■ **Work to complete**:
Each line from the one containing "είμαστε σίγουροι ότι το" to the end of the records below should be restated word for word; please leave out all other lines.

■ **Records provided**:
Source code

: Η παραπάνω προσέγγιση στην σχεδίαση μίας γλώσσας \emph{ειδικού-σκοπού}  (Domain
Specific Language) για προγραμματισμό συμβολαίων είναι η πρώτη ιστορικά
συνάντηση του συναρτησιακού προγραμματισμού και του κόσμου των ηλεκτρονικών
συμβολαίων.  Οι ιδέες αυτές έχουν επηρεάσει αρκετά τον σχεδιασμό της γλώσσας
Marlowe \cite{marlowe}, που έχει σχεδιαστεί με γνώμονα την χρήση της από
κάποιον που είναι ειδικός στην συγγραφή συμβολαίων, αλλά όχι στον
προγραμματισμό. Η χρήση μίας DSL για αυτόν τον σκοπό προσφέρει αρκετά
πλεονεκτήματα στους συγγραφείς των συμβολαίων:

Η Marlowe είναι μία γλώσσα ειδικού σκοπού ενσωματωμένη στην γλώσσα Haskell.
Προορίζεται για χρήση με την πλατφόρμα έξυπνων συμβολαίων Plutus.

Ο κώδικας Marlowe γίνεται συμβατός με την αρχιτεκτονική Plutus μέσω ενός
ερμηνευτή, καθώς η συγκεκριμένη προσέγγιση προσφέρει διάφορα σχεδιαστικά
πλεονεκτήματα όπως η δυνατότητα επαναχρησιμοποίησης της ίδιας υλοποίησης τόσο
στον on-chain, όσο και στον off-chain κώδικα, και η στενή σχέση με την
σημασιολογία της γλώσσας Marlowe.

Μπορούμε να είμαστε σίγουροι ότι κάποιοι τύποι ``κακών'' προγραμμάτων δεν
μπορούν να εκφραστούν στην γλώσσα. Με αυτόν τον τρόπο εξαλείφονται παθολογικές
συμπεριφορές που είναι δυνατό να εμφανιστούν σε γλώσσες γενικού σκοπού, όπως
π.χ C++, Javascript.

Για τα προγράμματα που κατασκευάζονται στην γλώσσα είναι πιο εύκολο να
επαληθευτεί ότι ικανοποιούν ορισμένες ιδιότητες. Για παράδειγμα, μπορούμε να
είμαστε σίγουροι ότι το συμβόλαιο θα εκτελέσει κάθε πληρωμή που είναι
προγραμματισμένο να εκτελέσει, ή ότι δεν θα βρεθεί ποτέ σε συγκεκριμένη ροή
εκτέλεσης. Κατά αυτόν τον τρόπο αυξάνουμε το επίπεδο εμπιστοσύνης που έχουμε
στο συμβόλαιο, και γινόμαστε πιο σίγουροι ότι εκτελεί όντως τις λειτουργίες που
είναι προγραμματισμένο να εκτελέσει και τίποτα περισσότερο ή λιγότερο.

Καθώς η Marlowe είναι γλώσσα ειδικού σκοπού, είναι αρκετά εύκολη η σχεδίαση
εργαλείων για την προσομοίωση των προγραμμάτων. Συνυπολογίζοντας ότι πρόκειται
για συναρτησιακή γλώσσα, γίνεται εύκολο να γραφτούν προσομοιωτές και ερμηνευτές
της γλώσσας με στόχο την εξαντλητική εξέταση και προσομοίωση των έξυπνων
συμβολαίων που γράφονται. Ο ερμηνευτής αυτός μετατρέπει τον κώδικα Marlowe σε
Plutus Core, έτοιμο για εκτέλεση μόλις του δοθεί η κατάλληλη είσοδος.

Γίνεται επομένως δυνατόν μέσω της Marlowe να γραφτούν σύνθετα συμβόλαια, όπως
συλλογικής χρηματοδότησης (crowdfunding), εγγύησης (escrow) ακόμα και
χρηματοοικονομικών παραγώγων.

■ **Solution below**:
είμαστε σίγουροι ότι το συμβόλαιο θα εκτελέσει κάθε πληρωμή που είναι
προγραμματισμένο να εκτελέσει, ή ότι δεν θα βρεθεί ποτέ σε συγκεκριμένη ροή
εκτέλεσης. Κατά αυτόν τον τρόπο αυξάνουμε το επίπεδο εμπιστοσύνης που έχουμε
στο συμβόλαιο, και γινόμαστε πιο σίγουροι ότι εκτελεί όντως τις λειτουργίες που
είναι προγραμματισμένο να εκτελέσει και τίποτα περισσότερο ή λιγότερο.

Καθώς η Marlowe είναι γλώσσα ειδικού σκοπού, είναι αρκετά εύκολη η σχεδίαση
εργαλείων για την προσομοίωση των προγραμμάτων. Συνυπολογίζοντας ότι πρόκειται
για συναρτησιακή γλώσσα, γίνεται εύκολο να γραφτούν προσομοιωτές και ερμηνευτές
της γλώσσας με στόχο την εξαντλητική εξέταση και προσομοίωση των έξυπνων
συμβολαίων που γράφονται. Ο ερμηνευτής αυτός μετατρέπει τον κώδικα Marlowe σε
Plutus Core, έτοιμο για εκτέλεση μόλις του δοθεί η κατάλληλη είσοδος.

Γίνεται επομένως δυνατόν μέσω της Marlowe να γραφτούν σύνθετα συμβόλαια, όπως
συλλογικής χρηματοδότησης (crowdfunding), εγγύησης (escrow) ακόμα και
χρηματοοικονομικών παραγώγων.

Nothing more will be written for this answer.